▶ [About this task]:
Which lines in the records below include the word "Uses"? Report each of them in full.

::::::::::

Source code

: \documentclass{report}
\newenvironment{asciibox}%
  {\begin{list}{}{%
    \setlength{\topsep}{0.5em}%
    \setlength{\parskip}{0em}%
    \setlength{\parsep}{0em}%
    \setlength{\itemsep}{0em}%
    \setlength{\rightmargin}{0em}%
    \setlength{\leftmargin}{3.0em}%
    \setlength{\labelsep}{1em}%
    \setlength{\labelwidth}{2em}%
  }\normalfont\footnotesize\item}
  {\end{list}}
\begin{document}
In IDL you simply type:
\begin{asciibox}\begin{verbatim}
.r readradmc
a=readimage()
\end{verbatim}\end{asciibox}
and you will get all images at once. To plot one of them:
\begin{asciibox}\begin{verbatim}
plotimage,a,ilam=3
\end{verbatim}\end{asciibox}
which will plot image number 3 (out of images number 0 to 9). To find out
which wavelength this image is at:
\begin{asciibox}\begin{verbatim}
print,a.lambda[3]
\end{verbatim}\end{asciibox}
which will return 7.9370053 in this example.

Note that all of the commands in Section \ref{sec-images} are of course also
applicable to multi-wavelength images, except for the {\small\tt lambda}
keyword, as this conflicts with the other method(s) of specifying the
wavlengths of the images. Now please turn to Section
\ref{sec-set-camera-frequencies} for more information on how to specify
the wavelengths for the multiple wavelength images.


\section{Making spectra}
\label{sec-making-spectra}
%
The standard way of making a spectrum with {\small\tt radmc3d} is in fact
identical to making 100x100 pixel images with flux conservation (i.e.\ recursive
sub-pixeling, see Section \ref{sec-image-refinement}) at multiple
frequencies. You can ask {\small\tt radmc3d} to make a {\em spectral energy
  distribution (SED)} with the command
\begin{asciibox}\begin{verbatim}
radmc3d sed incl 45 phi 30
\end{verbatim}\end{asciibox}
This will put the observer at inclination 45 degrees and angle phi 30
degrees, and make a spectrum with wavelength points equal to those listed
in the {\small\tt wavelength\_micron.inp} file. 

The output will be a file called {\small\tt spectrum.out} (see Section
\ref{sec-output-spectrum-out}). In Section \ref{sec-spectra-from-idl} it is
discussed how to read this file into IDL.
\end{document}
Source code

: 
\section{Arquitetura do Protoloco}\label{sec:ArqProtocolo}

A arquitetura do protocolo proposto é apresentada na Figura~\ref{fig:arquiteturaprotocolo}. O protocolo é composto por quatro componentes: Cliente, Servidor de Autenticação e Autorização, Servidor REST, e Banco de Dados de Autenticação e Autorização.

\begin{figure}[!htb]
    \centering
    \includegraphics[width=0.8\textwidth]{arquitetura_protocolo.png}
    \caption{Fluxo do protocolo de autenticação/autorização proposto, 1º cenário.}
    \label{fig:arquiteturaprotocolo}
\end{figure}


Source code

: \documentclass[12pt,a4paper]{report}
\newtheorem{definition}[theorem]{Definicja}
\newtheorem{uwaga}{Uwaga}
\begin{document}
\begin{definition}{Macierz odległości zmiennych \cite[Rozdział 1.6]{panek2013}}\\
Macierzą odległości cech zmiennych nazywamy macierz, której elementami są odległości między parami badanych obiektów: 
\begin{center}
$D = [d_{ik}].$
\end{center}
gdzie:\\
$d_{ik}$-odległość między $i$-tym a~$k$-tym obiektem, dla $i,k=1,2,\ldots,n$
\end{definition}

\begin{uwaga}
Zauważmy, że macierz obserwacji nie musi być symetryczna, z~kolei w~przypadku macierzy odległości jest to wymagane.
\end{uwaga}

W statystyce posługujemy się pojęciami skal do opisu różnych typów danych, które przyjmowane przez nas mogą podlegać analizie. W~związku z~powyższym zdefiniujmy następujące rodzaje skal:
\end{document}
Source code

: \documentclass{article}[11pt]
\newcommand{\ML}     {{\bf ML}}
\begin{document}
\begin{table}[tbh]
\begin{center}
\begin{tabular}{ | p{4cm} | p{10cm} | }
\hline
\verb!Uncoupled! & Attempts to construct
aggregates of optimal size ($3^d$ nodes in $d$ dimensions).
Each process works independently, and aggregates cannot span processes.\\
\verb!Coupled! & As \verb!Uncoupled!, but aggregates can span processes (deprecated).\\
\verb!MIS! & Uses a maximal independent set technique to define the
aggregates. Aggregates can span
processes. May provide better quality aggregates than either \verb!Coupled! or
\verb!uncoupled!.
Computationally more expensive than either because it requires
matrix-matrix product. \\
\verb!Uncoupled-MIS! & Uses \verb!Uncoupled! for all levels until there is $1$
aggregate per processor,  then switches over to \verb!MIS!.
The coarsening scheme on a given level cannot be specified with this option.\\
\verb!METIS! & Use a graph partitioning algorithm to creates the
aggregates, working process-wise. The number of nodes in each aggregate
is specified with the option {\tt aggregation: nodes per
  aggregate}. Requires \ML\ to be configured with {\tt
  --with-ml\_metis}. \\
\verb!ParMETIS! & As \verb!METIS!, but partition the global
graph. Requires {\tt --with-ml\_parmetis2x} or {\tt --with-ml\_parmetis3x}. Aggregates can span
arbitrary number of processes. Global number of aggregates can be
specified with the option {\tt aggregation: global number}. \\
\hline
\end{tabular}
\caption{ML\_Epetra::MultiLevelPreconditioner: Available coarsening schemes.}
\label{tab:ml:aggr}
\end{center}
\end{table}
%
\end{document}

::::::::::

▶ [Exercise output]:
\verb!MIS! & Uses a maximal independent set technique to define the
\verb!Uncoupled-MIS! & Uses \verb!Uncoupled! for all levels until there is $1$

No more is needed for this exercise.